= THE PROBLEM =
Using the listing below, set down exactly the lines starting at the line that contains "- 문제의 범위가 어디까지 인가?" and ending at the line that contains "- 2 묘사적 데이터", both included, and no others.

= RECORDED DATA =

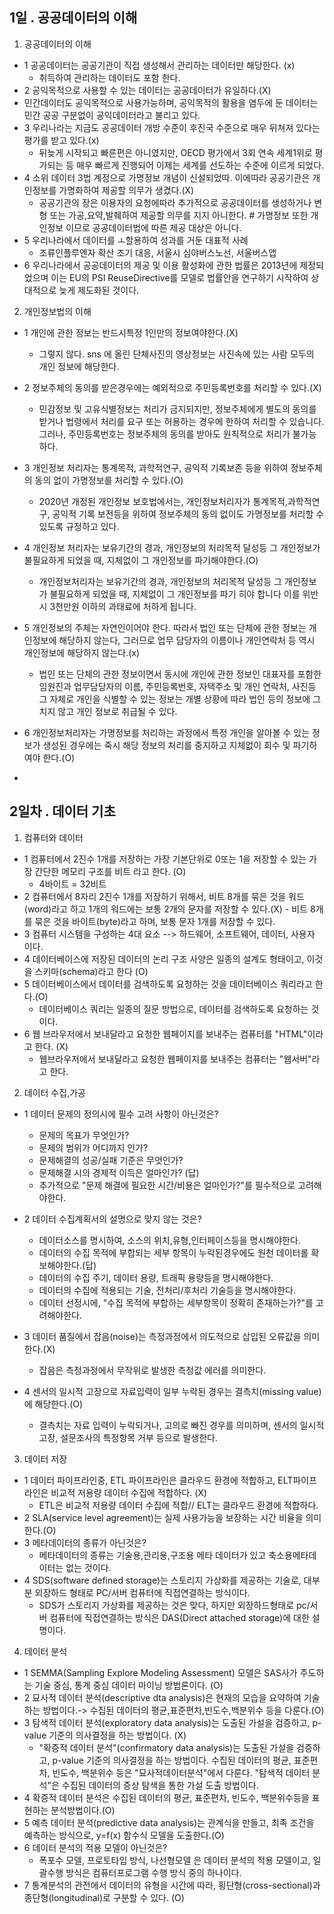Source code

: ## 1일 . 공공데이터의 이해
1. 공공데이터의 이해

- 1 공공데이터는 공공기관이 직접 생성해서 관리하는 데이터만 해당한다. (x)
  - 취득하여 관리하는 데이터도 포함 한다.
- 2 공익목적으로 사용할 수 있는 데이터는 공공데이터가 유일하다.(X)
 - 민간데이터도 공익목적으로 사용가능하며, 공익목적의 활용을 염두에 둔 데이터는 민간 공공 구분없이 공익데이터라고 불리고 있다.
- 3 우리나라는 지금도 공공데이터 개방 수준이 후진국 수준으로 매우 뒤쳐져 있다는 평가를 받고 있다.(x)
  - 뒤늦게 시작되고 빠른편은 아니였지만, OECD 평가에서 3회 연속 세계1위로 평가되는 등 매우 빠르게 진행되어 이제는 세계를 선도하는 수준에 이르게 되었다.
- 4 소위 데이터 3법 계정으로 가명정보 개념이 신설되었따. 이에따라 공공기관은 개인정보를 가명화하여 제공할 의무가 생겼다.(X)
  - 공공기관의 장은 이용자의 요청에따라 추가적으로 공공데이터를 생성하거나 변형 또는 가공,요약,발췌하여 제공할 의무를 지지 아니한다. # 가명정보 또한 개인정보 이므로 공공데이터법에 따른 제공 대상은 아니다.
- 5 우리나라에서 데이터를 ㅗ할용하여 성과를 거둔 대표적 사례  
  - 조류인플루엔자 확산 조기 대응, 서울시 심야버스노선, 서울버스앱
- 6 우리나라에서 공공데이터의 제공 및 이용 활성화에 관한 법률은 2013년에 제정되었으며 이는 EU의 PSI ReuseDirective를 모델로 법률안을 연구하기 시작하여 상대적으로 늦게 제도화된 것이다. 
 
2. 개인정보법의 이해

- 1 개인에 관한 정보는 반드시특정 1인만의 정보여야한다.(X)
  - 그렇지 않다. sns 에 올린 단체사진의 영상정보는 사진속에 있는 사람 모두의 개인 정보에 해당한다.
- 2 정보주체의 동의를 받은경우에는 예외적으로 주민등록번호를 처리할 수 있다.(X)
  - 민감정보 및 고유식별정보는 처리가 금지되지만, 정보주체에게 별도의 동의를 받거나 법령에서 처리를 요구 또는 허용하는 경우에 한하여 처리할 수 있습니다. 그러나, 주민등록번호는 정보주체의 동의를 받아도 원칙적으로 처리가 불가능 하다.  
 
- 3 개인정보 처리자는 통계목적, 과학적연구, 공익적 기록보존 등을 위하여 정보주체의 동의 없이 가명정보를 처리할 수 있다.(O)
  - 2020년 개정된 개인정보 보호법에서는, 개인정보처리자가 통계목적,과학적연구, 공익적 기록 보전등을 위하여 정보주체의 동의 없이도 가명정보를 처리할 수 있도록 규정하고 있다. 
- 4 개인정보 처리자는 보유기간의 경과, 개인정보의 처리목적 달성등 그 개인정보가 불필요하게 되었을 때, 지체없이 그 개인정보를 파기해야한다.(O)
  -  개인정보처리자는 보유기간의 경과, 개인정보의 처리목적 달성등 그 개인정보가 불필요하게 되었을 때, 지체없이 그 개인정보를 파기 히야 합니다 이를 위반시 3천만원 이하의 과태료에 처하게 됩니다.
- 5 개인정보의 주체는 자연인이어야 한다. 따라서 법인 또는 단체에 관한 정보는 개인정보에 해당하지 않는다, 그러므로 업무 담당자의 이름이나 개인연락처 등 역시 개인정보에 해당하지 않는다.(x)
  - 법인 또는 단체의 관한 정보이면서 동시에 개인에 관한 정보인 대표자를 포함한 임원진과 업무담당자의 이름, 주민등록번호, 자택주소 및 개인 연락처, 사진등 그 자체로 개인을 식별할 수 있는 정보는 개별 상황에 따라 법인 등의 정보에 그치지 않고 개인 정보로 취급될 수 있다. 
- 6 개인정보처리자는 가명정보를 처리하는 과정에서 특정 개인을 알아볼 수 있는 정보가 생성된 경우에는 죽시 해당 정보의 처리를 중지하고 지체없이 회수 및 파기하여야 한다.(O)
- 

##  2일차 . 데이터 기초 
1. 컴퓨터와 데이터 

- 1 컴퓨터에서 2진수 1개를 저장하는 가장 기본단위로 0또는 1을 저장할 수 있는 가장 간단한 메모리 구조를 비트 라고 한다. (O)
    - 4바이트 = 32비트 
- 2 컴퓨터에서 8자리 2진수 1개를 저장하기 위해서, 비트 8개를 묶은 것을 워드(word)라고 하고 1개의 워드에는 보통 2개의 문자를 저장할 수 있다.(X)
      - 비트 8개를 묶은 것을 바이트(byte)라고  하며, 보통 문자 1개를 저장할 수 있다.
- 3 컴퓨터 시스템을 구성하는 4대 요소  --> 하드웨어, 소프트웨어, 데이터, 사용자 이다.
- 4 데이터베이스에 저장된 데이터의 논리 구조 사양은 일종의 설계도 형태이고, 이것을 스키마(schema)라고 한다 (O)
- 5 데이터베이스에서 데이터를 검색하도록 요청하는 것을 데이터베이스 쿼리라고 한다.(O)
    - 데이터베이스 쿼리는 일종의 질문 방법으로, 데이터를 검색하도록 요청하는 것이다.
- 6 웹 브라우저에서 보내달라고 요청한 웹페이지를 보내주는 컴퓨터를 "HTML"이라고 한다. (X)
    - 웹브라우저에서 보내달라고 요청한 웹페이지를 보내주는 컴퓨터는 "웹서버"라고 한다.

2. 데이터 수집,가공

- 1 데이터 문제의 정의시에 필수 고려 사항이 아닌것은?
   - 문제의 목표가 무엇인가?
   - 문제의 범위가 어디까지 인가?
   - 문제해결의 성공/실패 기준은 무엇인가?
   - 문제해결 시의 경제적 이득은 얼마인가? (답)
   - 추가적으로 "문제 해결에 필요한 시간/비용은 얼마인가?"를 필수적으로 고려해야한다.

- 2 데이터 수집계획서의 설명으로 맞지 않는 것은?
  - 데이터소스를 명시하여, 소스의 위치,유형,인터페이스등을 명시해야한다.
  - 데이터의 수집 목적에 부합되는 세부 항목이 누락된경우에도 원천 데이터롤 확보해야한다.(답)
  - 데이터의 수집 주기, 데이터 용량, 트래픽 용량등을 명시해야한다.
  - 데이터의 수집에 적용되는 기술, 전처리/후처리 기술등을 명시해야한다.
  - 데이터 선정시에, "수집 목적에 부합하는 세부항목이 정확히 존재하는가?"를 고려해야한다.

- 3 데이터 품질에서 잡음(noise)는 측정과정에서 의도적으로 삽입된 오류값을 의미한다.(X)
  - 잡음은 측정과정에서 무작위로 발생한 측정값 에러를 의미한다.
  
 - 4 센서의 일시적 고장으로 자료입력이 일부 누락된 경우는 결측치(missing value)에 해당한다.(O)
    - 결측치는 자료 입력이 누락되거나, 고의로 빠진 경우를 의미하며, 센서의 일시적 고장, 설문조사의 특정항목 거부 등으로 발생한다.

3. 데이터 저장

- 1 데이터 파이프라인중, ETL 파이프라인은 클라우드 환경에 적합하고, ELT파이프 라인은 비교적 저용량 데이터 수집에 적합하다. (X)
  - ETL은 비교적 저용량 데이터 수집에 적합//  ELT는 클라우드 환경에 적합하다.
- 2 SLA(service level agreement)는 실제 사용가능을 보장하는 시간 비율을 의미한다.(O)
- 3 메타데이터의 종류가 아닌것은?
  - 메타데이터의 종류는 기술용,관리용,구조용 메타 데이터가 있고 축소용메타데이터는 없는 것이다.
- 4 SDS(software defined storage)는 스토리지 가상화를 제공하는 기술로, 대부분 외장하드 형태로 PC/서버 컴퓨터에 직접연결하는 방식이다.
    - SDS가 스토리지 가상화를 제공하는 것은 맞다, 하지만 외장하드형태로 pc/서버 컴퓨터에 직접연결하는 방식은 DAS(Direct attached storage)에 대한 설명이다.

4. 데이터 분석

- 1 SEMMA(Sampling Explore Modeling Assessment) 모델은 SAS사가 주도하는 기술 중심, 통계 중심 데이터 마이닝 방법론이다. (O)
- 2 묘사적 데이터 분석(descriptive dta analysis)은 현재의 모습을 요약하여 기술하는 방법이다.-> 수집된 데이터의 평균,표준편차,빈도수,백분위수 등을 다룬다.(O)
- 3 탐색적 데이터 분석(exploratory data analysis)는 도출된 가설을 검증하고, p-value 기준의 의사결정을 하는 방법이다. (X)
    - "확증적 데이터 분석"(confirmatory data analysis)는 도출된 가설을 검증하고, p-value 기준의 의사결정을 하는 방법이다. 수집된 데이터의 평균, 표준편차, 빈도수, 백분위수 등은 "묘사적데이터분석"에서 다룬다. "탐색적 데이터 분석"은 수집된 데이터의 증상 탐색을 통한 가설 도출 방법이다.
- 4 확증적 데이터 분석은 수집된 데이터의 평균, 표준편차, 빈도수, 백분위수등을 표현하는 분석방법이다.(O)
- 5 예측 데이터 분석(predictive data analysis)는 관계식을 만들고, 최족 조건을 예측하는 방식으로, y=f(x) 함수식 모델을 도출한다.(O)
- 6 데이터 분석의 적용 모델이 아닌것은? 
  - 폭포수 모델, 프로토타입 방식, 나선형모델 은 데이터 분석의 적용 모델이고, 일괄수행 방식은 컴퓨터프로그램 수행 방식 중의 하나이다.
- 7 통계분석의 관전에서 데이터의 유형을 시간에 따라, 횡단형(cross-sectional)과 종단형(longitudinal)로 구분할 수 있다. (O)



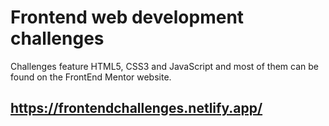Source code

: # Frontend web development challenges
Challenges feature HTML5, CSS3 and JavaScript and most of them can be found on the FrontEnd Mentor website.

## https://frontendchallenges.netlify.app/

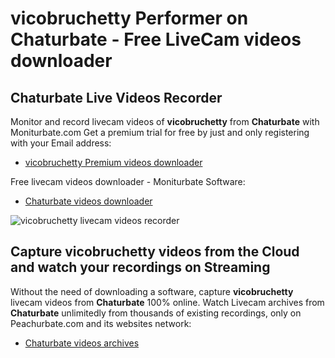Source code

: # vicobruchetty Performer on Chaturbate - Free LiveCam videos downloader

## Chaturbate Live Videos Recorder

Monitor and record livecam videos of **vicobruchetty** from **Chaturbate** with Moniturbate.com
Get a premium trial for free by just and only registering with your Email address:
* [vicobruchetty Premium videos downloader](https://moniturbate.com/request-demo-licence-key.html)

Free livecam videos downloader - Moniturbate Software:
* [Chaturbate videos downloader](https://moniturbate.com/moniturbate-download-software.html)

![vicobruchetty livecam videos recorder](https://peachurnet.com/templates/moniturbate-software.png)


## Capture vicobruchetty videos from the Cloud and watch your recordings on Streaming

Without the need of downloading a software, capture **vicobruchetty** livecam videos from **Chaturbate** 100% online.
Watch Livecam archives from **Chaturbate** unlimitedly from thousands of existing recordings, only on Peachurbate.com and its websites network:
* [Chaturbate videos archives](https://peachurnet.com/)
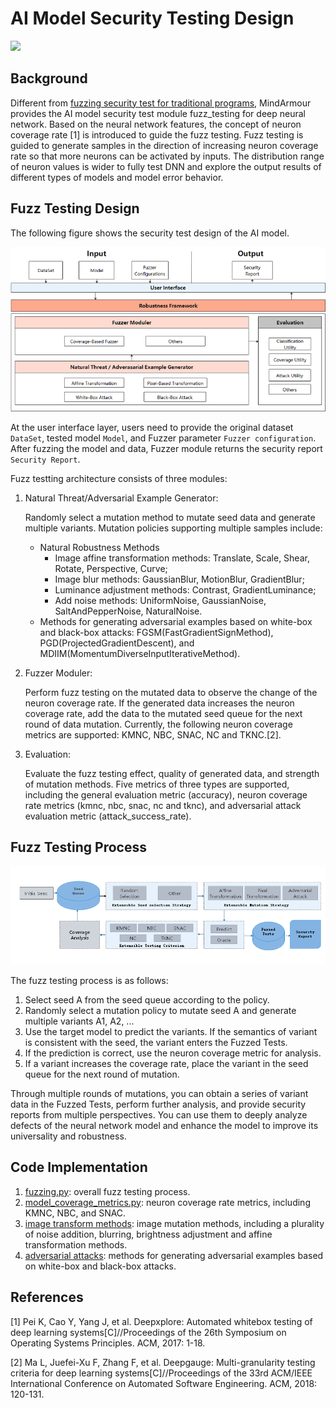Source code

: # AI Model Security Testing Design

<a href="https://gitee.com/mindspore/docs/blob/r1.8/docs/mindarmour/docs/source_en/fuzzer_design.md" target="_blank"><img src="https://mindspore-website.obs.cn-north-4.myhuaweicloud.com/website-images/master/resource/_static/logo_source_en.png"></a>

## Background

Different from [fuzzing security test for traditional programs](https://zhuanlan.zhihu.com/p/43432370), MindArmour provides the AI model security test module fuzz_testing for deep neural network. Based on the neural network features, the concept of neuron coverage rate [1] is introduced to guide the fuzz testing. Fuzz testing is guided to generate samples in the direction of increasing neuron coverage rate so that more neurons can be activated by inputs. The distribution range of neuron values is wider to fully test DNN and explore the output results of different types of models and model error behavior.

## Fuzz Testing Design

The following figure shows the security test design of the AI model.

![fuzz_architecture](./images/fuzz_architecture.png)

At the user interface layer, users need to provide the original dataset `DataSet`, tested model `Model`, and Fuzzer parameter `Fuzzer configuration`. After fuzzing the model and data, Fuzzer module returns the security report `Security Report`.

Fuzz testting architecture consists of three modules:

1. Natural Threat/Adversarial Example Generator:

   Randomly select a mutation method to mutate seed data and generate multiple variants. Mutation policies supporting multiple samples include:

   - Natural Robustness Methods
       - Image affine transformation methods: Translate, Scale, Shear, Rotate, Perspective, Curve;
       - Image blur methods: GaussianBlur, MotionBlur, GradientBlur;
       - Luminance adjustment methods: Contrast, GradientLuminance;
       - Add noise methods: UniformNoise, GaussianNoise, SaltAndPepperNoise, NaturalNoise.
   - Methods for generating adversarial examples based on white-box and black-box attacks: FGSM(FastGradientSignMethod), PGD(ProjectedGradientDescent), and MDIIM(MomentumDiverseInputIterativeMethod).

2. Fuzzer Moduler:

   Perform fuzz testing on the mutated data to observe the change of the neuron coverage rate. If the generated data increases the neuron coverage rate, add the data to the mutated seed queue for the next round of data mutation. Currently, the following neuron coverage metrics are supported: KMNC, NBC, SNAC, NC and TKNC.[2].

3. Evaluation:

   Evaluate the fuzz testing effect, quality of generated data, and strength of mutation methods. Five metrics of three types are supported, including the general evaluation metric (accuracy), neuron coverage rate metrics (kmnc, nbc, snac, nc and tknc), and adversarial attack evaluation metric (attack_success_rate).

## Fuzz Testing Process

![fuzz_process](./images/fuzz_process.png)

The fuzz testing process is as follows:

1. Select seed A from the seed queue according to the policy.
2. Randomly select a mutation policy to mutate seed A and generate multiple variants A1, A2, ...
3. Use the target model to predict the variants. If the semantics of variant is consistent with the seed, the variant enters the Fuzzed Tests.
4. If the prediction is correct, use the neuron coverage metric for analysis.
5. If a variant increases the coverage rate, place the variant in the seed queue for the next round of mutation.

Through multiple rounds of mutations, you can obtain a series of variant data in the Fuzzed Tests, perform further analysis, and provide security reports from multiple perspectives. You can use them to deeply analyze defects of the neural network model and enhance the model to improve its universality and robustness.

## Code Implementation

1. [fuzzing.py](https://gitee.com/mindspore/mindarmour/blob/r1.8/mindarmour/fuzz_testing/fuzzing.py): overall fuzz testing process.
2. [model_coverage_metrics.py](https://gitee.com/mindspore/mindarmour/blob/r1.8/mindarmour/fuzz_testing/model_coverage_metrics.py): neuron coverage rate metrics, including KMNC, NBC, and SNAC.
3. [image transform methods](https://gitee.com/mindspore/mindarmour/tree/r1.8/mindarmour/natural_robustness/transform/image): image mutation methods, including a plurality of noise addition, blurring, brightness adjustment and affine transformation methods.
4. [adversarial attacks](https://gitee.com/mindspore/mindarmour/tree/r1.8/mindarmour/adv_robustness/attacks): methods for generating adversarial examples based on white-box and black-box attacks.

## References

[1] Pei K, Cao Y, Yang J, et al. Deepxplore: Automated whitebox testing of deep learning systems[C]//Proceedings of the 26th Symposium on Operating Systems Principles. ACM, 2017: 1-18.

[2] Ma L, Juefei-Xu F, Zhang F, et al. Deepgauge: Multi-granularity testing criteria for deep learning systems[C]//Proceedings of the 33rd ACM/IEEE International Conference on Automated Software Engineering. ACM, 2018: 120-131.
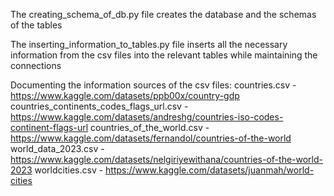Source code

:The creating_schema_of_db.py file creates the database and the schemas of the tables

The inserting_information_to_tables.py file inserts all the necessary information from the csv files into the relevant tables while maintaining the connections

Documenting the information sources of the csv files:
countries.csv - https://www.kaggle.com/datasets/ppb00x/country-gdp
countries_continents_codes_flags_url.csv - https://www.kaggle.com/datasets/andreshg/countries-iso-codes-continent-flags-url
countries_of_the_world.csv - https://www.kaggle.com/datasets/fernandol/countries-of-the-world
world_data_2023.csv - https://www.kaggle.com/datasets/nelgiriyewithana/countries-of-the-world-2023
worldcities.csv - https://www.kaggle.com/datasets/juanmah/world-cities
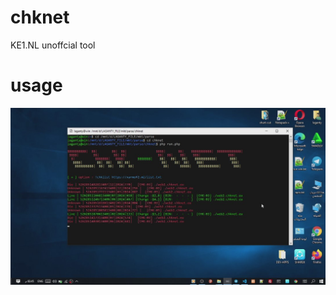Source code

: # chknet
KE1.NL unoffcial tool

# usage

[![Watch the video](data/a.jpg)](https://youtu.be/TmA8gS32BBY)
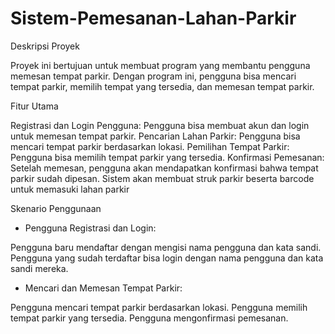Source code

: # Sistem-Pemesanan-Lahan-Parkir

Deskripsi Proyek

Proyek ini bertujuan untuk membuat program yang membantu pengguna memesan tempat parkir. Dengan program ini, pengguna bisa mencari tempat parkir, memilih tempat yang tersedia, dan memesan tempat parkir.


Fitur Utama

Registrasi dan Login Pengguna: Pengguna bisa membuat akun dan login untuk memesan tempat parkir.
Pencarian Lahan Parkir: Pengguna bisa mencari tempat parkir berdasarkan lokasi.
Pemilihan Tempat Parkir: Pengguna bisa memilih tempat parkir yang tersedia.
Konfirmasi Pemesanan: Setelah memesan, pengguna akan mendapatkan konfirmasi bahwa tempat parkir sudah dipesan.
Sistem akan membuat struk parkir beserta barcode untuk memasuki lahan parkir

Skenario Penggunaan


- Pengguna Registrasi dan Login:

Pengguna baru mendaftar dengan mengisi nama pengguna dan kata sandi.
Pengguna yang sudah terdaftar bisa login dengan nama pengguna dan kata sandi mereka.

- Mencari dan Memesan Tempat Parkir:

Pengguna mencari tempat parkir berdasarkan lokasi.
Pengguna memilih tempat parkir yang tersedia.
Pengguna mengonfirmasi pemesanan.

= ANSWER TO THE EXERCISE =
   - 문제의 범위가 어디까지 인가?
   - 문제해결의 성공/실패 기준은 무엇인가?
   - 문제해결 시의 경제적 이득은 얼마인가? (답)
   - 추가적으로 "문제 해결에 필요한 시간/비용은 얼마인가?"를 필수적으로 고려해야한다.

- 2 데이터 수집계획서의 설명으로 맞지 않는 것은?
  - 데이터소스를 명시하여, 소스의 위치,유형,인터페이스등을 명시해야한다.
  - 데이터의 수집 목적에 부합되는 세부 항목이 누락된경우에도 원천 데이터롤 확보해야한다.(답)
  - 데이터의 수집 주기, 데이터 용량, 트래픽 용량등을 명시해야한다.
  - 데이터의 수집에 적용되는 기술, 전처리/후처리 기술등을 명시해야한다.
  - 데이터 선정시에, "수집 목적에 부합하는 세부항목이 정확히 존재하는가?"를 고려해야한다.

- 3 데이터 품질에서 잡음(noise)는 측정과정에서 의도적으로 삽입된 오류값을 의미한다.(X)
  - 잡음은 측정과정에서 무작위로 발생한 측정값 에러를 의미한다.
  
 - 4 센서의 일시적 고장으로 자료입력이 일부 누락된 경우는 결측치(missing value)에 해당한다.(O)
    - 결측치는 자료 입력이 누락되거나, 고의로 빠진 경우를 의미하며, 센서의 일시적 고장, 설문조사의 특정항목 거부 등으로 발생한다.

3. 데이터 저장

- 1 데이터 파이프라인중, ETL 파이프라인은 클라우드 환경에 적합하고, ELT파이프 라인은 비교적 저용량 데이터 수집에 적합하다. (X)
  - ETL은 비교적 저용량 데이터 수집에 적합//  ELT는 클라우드 환경에 적합하다.
- 2 SLA(service level agreement)는 실제 사용가능을 보장하는 시간 비율을 의미한다.(O)
- 3 메타데이터의 종류가 아닌것은?
  - 메타데이터의 종류는 기술용,관리용,구조용 메타 데이터가 있고 축소용메타데이터는 없는 것이다.
- 4 SDS(software defined storage)는 스토리지 가상화를 제공하는 기술로, 대부분 외장하드 형태로 PC/서버 컴퓨터에 직접연결하는 방식이다.
    - SDS가 스토리지 가상화를 제공하는 것은 맞다, 하지만 외장하드형태로 pc/서버 컴퓨터에 직접연결하는 방식은 DAS(Direct attached storage)에 대한 설명이다.

4. 데이터 분석

- 1 SEMMA(Sampling Explore Modeling Assessment) 모델은 SAS사가 주도하는 기술 중심, 통계 중심 데이터 마이닝 방법론이다. (O)
- 2 묘사적 데이터 분석(descriptive dta analysis)은 현재의 모습을 요약하여 기술하는 방법이다.-> 수집된 데이터의 평균,표준편차,빈도수,백분위수 등을 다룬다.(O)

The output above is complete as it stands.